> _Dataset entries_:
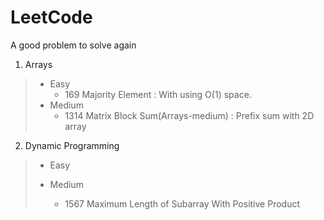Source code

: # LeetCode

A good problem to solve again

1. Arrays
> * Easy
>    * 169 Majority Element : With using O(1) space.
>* Medium
>    * 1314 Matrix Block Sum(Arrays-medium) : Prefix sum with 2D array
2. Dynamic Programming
>* Easy
>    
>* Medium
>    * 1567 Maximum Length of Subarray With Positive Product
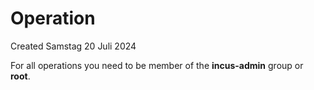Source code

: # Operation
Created Samstag 20 Juli 2024

For all operations you need to be member of the **incus-admin** group or **root**.


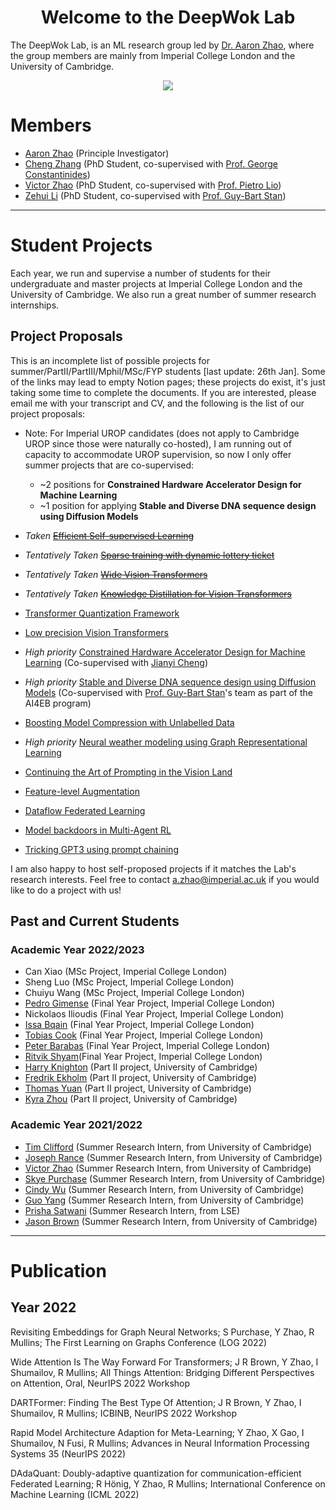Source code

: <center> <h1>Welcome to the DeepWok Lab</h1> </center>

The DeepWok Lab, is an ML research group led by [Dr. Aaron Zhao](https://aaronzhao.me/), where the group members are mainly from Imperial College London and the University of Cambridge.

<center>
<img src="{{site.baseurl}}/deepwok2.png">
</center>



# Members

* [Aaron Zhao](https://aaronzhao.me/)  (Principle Investigator)
* [Cheng Zhang](https://www.linkedin.com/in/cheng-zhang-2aa1061a1/?originalSubdomain=cn) (PhD Student, co-supervised with [Prof. George Constantinides](https://cas.ee.ic.ac.uk/people/gac1/))
* [Victor Zhao](https://victorzxy.github.io/) (PhD Student, co-supervised with [Prof. Pietro Lio](https://www.cl.cam.ac.uk/~pl219/))
* [Zehui Li](https://healthtechweb.com/) (PhD Student, co-supervised with [Prof. Guy-Bart Stan](https://gstan.bg-research.cc.ic.ac.uk/welcome.html#Group_members))

---
# Student Projects

Each year, we run and supervise a number of students for their undergraduate and master projects at Imperial College London and the University of Cambridge. We also run a great number of summer research internships.

## Project Proposals

This is an incomplete list of possible projects for summer/PartII/PartIII/Mphil/MSc/FYP students [last update: 26th Jan].
Some of the links may lead to empty Notion pages; these projects do exist, it's just taking some time to complete the documents.
If you are interested, please email me with your transcript and CV, and the following is the list of our project proposals:

* Note: For Imperial UROP candidates (does not apply to Cambridge UROP since those were naturally co-hosted), I am running out of capacity to accommodate UROP supervision, so now I only offer summer projects that are co-supervised:
	- ~2 positions for **Constrained Hardware Accelerator Design for Machine Learning**
  * ~1 position for applying **Stable and Diverse DNA sequence design using Diffusion Models**


* *Taken* ~~[Efficient Self-supervised Learning](https://pie-ear-389.notion.site/Efficient-Self-supervised-Learning-77ee286a7d264a74972ab31e7ccef116)~~
* *Tentatively Taken* ~~[Sparse training with dynamic lottery ticket](https://pie-ear-389.notion.site/Sparse-training-with-dynamic-lottery-ticket-0a5139b599bc42269e406be205ac76b6)~~
* *Tentatively Taken* ~~[Wide Vision Transformers](https://pie-ear-389.notion.site/Wide-Vision-Transformers-477d606ba68a4097856cdcd59f0e4391)~~
* *Tentatively Taken* ~~[Knowledge Distillation for Vision Transformers](https://pie-ear-389.notion.site/Knowledge-Distillation-for-Vision-Transformers-eb3d0d5a072144ec9538112a25ad31b3)~~
* [Transformer Quantization Framework](https://www.notion.so/Transformer-Quantization-Framework-cb3530272681413fa403d07064b03c32)
* [Low precision Vision Transformers](https://pie-ear-389.notion.site/Low-precision-Vision-Transformers-f8257f92d3ea4d549e2a5fbdf497f4f4)
* *High priority* [Constrained Hardware Accelerator Design for Machine Learning](https://jianyisphd.notion.site/Constrained-Hardware-Accelerator-Design-for-Machine-Learning-5d9b64ec031d4368bb5fef24abb14630) (Co-supervised with [Jianyi Cheng](https://jianyicheng.github.io/))
* *High priority* [Stable and Diverse DNA sequence design using Diffusion Models](https://www.notion.so/Stable-and-Diverse-DNA-sequence-design-using-Diffusion-Models-49717add86354b238678647da942b6af) (Co-supervised with [Prof. Guy-Bart Stan](https://www.imperial.ac.uk/people/g.stan)'s team as part of the AI4EB program)
* [Boosting Model Compression with Unlabelled Data](https://pie-ear-389.notion.site/Model-Compression-with-unlabelled-data-64a44c8225c34022a36f829e871f96af)
* *High priority* [Neural weather modeling using Graph Representational Learning](https://pie-ear-389.notion.site/Neural-weather-modeling-using-Graph-Representational-Learning-79ff11d0fe664b77818920ecbf967d15)
* [Continuing the Art of Prompting in the Vision Land](https://pie-ear-389.notion.site/Continuing-the-Art-of-Prompting-in-the-Vision-Land-74186f9ece5c48e1939affe78bbf1b14)
* [Feature-level Augmentation](https://www.notion.so/Feature-level-Augmentation-8609e4d1cd7149f496121ab498eb4a86)
* [Dataflow Federated Learning](https://pie-ear-389.notion.site/Dataflow-learning-for-distributed-systems-d5933bf9f27245958de6967d33a410d3)
* [Model backdoors in Multi-Agent RL](https://pie-ear-389.notion.site/Model-backdoors-in-Multi-Agent-RL-20eb3e95b4d2476a83703565689a6d13)
* [Tricking GPT3 using prompt chaining](https://pie-ear-389.notion.site/Tricking-GPT3-using-chaining-1de895a0d5ce4e07882b9faf0a2e183b)

I am also happy to host self-proposed projects if it matches the Lab's research interests. Feel free to contact a.zhao@imperial.ac.uk if you would like to do a project with us!

## Past and Current Students

### Academic Year 2022/2023

* Can Xiao (MSc Project, Imperial College London)
* Sheng Luo (MSc Project, Imperial College London)
* Chuiyu Wang (MSc Project, Imperial College London)
* [Pedro Gimense](https://www.pedrogimenes.co.uk/) (Final Year Project, Imperial College London)
* Nickolaos Ilioudis (Final Year Project, Imperial College London)
* [Issa Bqain](https://issabqain.com/) (Final Year Project, Imperial College London)
* [Tobias Cook](https://www.linkedin.com/in/tobias-cook-542b10250/) (Final Year Project, Imperial College London)
* [Peter Barabas](https://www.linkedin.com/in/peter-barabas-195395230/?trk=people-guest_people_search-card&originalSubdomain=uk) (Final Year Project, Imperial College London)
* [Ritvik Shyam](https://ritvikshyam19.wixsite.com/ritvik-shyam)(Final Year Project, Imperial College London)
* [Harry Knighton](https://www.linkedin.com/in/harry-knighton-971452223/?originalSubdomain=uk) (Part II project, University of Cambridge)
* [Fredrik Ekholm](https://www.linkedin.com/in/fredrik-ekholm-503711146/?originalSubdomain=se) (Part II project, University of Cambridge)
* [Thomas Yuan](https://hk.linkedin.com/in/thomasyuan1) (Part II project, University of Cambridge)
* [Kyra Zhou](https://uk.linkedin.com/in/kyra-zhou) (Part II project, University of Cambridge)

### Academic Year 2021/2022

* [Tim Clifford](https://tim.clifford.lol/) (Summer Research Intern, from University of Cambridge)
* [Joseph Rance](https://www.cst.cam.ac.uk/people/jr879) (Summer Research Intern, from University of Cambridge)
* [Victor Zhao](https://victorzxy.github.io/) (Summer Research Intern, from University of Cambridge)
* [Skye Purchase](https://www.cst.cam.ac.uk/people/atp45) (Summer Research Intern, from University of Cambridge)
* [Cindy Wu](<https://www.linkedin.com/in/cindywux/>) (Summer Research Intern, from University of Cambridge)
* [Guo Yang](https://uk.linkedin.com/in/guo-yang-1b492a21b) (Summer Research Intern, from University of Cambridge)
* [Prisha Satwani](https://uk.linkedin.com/in/prishasatwani) (Summer Research Intern, from LSE)
* [Jason Brown](https://gitlab.com/jrbrown) (Summer Research Intern, from University of Cambridge)

---

# Publication

## Year 2022

Revisiting Embeddings for Graph Neural Networks; S Purchase, Y Zhao, R Mullins; The First Learning on Graphs Conference (LOG 2022)

Wide Attention Is The Way Forward For Transformers;
J R Brown, Y Zhao, I Shumailov, R Mullins;
All Things Attention: Bridging Different Perspectives on Attention, Oral, NeurIPS 2022 Workshop

DARTFormer: Finding The Best Type Of Attention;
J R Brown, Y Zhao, I Shumailov, R Mullins;
ICBINB,  NeurIPS 2022 Workshop

Rapid Model Architecture Adaption for Meta-Learning;
Y Zhao, X Gao, I Shumailov, N Fusi, R Mullins;
Advances in Neural Information Processing Systems 35 (NeurIPS 2022)

DAdaQuant: Doubly-adaptive quantization for communication-efficient Federated Learning;
R Hönig, Y Zhao, R Mullins;
International Conference on Machine Learning (ICML 2022)
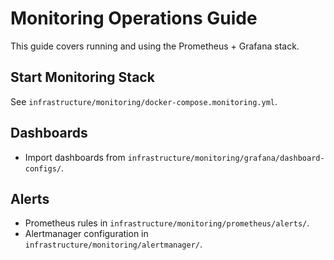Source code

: # Monitoring Operations Guide

This guide covers running and using the Prometheus + Grafana stack.

## Start Monitoring Stack
See `infrastructure/monitoring/docker-compose.monitoring.yml`.

## Dashboards
- Import dashboards from `infrastructure/monitoring/grafana/dashboard-configs/`.

## Alerts
- Prometheus rules in `infrastructure/monitoring/prometheus/alerts/`.
- Alertmanager configuration in `infrastructure/monitoring/alertmanager/`.
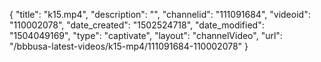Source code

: {
    "title": "k15.mp4",
    "description": "",
    "channelid": "111091684",
    "videoid": "110002078",
    "date_created": "1502524718",
    "date_modified": "1504049169",
    "type": "captivate",
    "layout": "channelVideo",
    "url": "\/bbbusa-latest-videos\/k15-mp4\/111091684-110002078"
}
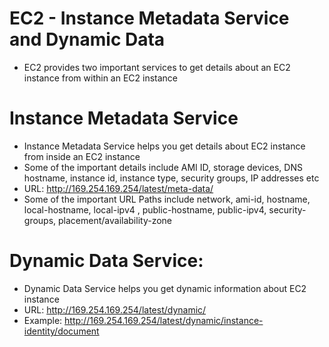 
# EC2 - Instance Metadata Service and Dynamic Data
- EC2 provides two important services to get details about an EC2 instance from within an EC2 instance
# Instance Metadata Service
- Instance Metadata Service helps you get details about EC2 instance from inside an EC2 instance
- Some of the important details include AMI ID, storage devices, DNS hostname, instance id, instance type, security 
  groups, IP addresses etc
- URL: http://169.254.169.254/latest/meta-data/
- Some of the important URL Paths include network, ami-id, hostname, local-hostname, local-ipv4 , public-hostname, 
  public-ipv4, security-groups, placement/availability-zone
# Dynamic Data Service:
- Dynamic Data Service helps you get dynamic information about EC2 instance
- URL: http://169.254.169.254/latest/dynamic/
- Example: http://169.254.169.254/latest/dynamic/instance-identity/document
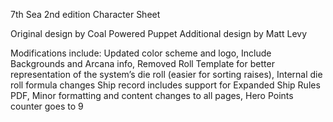 7th Sea 2nd edition Character Sheet

Original design by Coal Powered Puppet
Additional design by Matt Levy

Modifications include: Updated color scheme and logo, Include Backgrounds and Arcana info, Removed Roll Template for better representation of the system’s die roll (easier for sorting raises), Internal die roll formula changes Ship record includes support for Expanded Ship Rules PDF, Minor formatting and content changes to all pages, Hero Points counter goes to 9
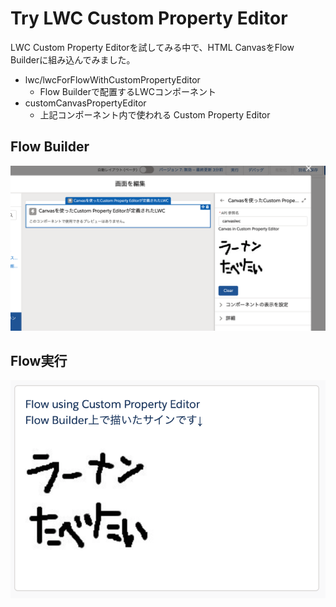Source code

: # Try LWC Custom Property Editor

LWC Custom Property Editorを試してみる中で、HTML CanvasをFlow Builderに組み込んでみました。

- lwc/lwcForFlowWithCustomPropertyEditor
  - Flow Builderで配置するLWCコンポーネント
- customCanvasPropertyEditor
  - 上記コンポーネント内で使われる Custom Property Editor

## Flow Builder

![Flow Builder](images/flow-builder.png)


## Flow実行

![Flow Run](images/flow-exe.png)

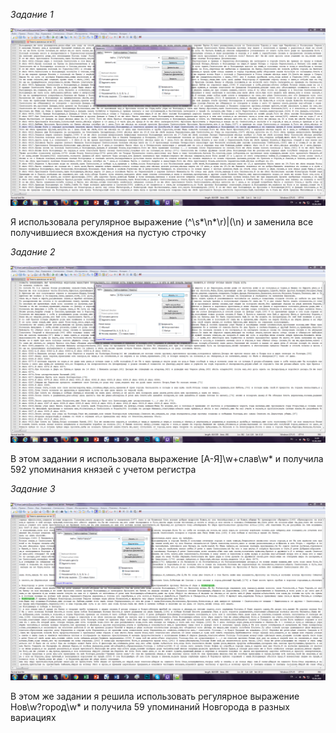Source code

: *Задание 1*

![](https://github.com/Melfrasa/hw9/blob/master/%D0%B7%D0%B0%D0%B4%D0%B0%D0%BD%D0%B8%D0%B5_1.png)

Я использовала регулярное выражение (^\s*\n*\r)|(\n) и заменила все получившиеся вхождения на пустую строчку

*Задание 2*

![](https://github.com/Melfrasa/hw9/blob/master/%D0%B7%D0%B0%D0%B4%D0%B0%D0%BD%D0%B8%D0%B5_2.png)

В этом задании я использовала выражение [А-Я]\w+слав\w* и получила 592 упоминания князей с учетом регистра

*Задание 3*

![](https://github.com/Melfrasa/hw9/blob/master/%D0%B7%D0%B0%D0%B4%D0%B0%D0%BD%D0%B8%D0%B5_3.png)

В этом же задании я решила использовать регулярное выражение Нов\w?город\w* и получила 59 упоминаний Новгорода в разных вариациях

> _What you will do_:
Find the line with "[Thomas Yuan](https://hk.linkedin.com/in/thomasyuan1) (Part" in the material above. Reproduce it and each line after it up to and including the line with "[Cindy Wu](<https://www.linkedin.com/in/cindywux/>) (Summer".

> _Your solution_:
* [Thomas Yuan](https://hk.linkedin.com/in/thomasyuan1) (Part II project, University of Cambridge)
* [Kyra Zhou](https://uk.linkedin.com/in/kyra-zhou) (Part II project, University of Cambridge)

### Academic Year 2021/2022

* [Tim Clifford](https://tim.clifford.lol/) (Summer Research Intern, from University of Cambridge)
* [Joseph Rance](https://www.cst.cam.ac.uk/people/jr879) (Summer Research Intern, from University of Cambridge)
* [Victor Zhao](https://victorzxy.github.io/) (Summer Research Intern, from University of Cambridge)
* [Skye Purchase](https://www.cst.cam.ac.uk/people/atp45) (Summer Research Intern, from University of Cambridge)
* [Cindy Wu](<https://www.linkedin.com/in/cindywux/>) (Summer Research Intern, from University of Cambridge)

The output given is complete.